David Rubie thinks I breached by own comments policy in saying:
Most critics of ‘neoliberalism’ are bullshitters in the Harry Frankfurt sense; ie not so much liars as people who just don’t care whether what they say is correct or not.
This was a reference to Princeton philosopher Harry Frankfurt’s essay ‘On Bullshit’, which became a surprise bestseller a couple of years ago when Princeton University Press put it between hardcovers.
The term ‘bullshit’ is, in most contexts, mildly vulgar, but I think Frankfurt was right to use it because it picks up a shade of meaning lacking in some of the similar words we could use to describe the statements of people saying or writing untrue things. The Wikipedia entry gives its origins as:
“Bull”, meaning nonsense, dates from the 17th century (Concise Oxford Dictionary), whereas the term “bullshit” is popularly considered to have been first used in 1915, in American slang, and to have come into popular usage only during World War II. The word “bull” itself may have derived from the Old French boul meaning “fraud, deceit” (Oxford English Dictionary).
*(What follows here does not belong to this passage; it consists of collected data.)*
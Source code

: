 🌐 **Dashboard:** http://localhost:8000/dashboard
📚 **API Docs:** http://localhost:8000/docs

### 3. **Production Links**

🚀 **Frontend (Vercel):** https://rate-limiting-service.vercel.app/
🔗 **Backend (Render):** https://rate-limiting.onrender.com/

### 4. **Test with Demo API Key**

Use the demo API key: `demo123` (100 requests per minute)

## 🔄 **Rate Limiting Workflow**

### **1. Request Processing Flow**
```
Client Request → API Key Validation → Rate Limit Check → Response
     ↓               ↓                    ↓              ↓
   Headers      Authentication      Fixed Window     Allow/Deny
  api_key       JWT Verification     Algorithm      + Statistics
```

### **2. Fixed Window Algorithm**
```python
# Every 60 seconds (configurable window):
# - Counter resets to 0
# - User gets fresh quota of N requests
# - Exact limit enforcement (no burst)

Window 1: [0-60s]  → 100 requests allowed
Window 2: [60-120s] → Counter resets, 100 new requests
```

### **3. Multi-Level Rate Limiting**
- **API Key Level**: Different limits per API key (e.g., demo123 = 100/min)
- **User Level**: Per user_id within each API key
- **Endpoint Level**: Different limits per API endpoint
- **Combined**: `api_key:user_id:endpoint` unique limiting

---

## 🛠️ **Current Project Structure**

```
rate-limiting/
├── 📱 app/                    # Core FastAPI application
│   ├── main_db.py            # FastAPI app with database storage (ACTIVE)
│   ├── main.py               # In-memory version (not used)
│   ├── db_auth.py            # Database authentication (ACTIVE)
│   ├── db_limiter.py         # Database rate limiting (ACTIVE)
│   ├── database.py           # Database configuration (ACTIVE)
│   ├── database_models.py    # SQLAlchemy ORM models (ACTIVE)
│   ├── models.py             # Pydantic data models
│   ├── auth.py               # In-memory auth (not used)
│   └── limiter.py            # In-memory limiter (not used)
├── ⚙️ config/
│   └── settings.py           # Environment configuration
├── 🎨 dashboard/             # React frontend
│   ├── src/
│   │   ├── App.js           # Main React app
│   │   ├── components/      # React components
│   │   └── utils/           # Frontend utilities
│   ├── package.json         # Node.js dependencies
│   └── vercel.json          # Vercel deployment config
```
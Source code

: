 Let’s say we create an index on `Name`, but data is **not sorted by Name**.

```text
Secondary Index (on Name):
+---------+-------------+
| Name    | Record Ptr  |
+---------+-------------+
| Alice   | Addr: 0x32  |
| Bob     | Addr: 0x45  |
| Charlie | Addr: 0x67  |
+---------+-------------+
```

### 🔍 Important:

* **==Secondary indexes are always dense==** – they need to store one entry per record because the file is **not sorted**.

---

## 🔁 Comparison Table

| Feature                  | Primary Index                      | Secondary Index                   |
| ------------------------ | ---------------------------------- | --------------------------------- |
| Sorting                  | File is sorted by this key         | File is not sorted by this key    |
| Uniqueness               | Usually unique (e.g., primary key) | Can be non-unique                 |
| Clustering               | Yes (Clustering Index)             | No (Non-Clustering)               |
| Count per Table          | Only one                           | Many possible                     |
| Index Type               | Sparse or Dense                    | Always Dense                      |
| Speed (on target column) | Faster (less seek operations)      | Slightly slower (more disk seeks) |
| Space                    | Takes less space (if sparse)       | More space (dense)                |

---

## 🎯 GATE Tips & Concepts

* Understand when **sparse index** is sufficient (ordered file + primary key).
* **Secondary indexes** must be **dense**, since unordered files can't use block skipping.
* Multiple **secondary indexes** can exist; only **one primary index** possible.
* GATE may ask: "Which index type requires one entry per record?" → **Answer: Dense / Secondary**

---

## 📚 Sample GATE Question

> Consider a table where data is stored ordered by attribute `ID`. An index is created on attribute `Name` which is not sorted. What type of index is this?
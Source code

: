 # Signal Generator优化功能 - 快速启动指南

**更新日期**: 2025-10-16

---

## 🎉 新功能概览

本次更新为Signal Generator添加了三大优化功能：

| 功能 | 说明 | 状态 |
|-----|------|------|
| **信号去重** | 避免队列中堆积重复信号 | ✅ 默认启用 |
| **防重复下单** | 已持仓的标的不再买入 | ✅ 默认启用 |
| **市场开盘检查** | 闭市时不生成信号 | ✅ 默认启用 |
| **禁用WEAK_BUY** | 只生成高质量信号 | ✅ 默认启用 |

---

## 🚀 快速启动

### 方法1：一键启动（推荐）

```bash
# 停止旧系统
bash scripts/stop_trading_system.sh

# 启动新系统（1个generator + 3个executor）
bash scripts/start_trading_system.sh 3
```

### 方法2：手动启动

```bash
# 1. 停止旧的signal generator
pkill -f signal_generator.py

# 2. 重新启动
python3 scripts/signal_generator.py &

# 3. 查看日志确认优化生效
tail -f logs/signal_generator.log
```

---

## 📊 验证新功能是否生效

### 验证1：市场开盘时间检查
The term “bullshit” is a near synonym.
The ‘bull’ is more important than the ‘shit’, because ‘nonsense’ is the idea being picked up in using the word ‘bull’ and carried across to ‘bullshit’. When we say someone is ‘bullshitting’ we might mean that they are telling lies, but it is more likely that we are saying that they are talking nonsense, which doesn’t require them to be consciously telling untruths.
I said what I did in the comment David Rubie picked up on because after twenty years or so of reading critiques of ‘economic rationalism’ or ‘neoliberalism’ – as well as meeting and talking with some of the people I was critiquing – I concluded that while much of what I read was error-ridden, few of the authors seemed like dishonest people. It was more a case of their cause being so self-evidently (to them) right that ‘facts’ must flow from it, rather than existing independently. The result is ‘bullshitting’.
While I was partly exempting Pearse from this – he has gone to the trouble of finding citations, which few critics do – in a sense he has fallen into the same underlying problem. Because there is a strong narrative about the (malign) influence of think-tanks, he seems to have concluded that the facts must support the existing narrative. Unable to find much from the CIS, but also unable to accept that the narrative was wrong, he offers us quotations from people connected to the CIS instead. Like a Frankfurtian bullshitter, he is going through the motions (Homer – beat you to it) of offering evidence, without caring whether it truly supports his argument or not.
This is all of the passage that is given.